The Context for This Collection
At its heart, strategic foresight consists of four essential steps:
- Know where you’ve been.
- Understand where you are now.
- Decide where you want to go next.
- Figure out how to get there.
Put that way, it seems simple, yes?
But simple isn’t the same as easy. A lot of my time is spent learning and teaching skillful ways to take these steps. One important thing I’ve learned is that this journey is easier when you recruit others to help us along the way. Historians, elders, scholars, archivists, and lore-keepers can help us remember where we’ve been. People actually doing the hard work of whatever needs to be done can offer a shrewd assessment of where we are now, and how well we are doing.
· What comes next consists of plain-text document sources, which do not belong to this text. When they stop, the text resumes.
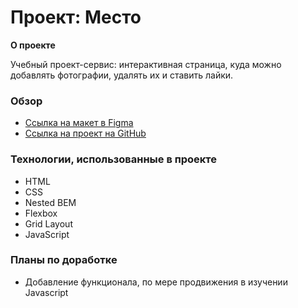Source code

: # Проект: Место

**О проекте**

Учебный проект-сервис: интерактивная страница, куда можно добавлять фотографии, удалять их и ставить лайки.

### Обзор

- [Ссылка на макет в Figma](https://www.figma.com/file/2cn9N9jSkmxD84oJik7xL7/JavaScript.-Sprint-4?node-id=0%3A1)
- [Ссылка на проект на GitHub](https://doesy.github.io/mesto/)

### Технологии, использованные в проекте

- HTML
- CSS
- Nested BEM
- Flexbox
- Grid Layout
- JavaScript

### Планы по доработке

- Добавление функционала, по мере продвижения в изучении Javascript
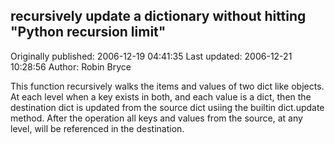 ## recursively update a dictionary without hitting "Python recursion limit" 
Originally published: 2006-12-19 04:41:35 
Last updated: 2006-12-21 10:28:56 
Author: Robin Bryce 
 
This function recursively walks the items and values of two dict like objects. At each level when a key exists in both, and each value is a dict, then the destination dict is updated from the source dict usiing the builtin dict.update method. After the operation all keys and values from the source, at any level, will be referenced in the destination.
The next step—deciding where we want to go next—is often an order of magnitude harder. Left to themselves, our brains are wired to extrapolate the future as a straight line from the past through the now and forward—resulting in a more mature (and entrenched) version of the present. One of the most important truths about the future is that it isn’t predetermined. At any given point we face many potential futures, some of which are better, and others worse, than we might assume. To help overcome mental myopathy, we can enlist the help of people with well-developed imaginations—storytellers who can paint pictures not just of how the world is, but how it could be.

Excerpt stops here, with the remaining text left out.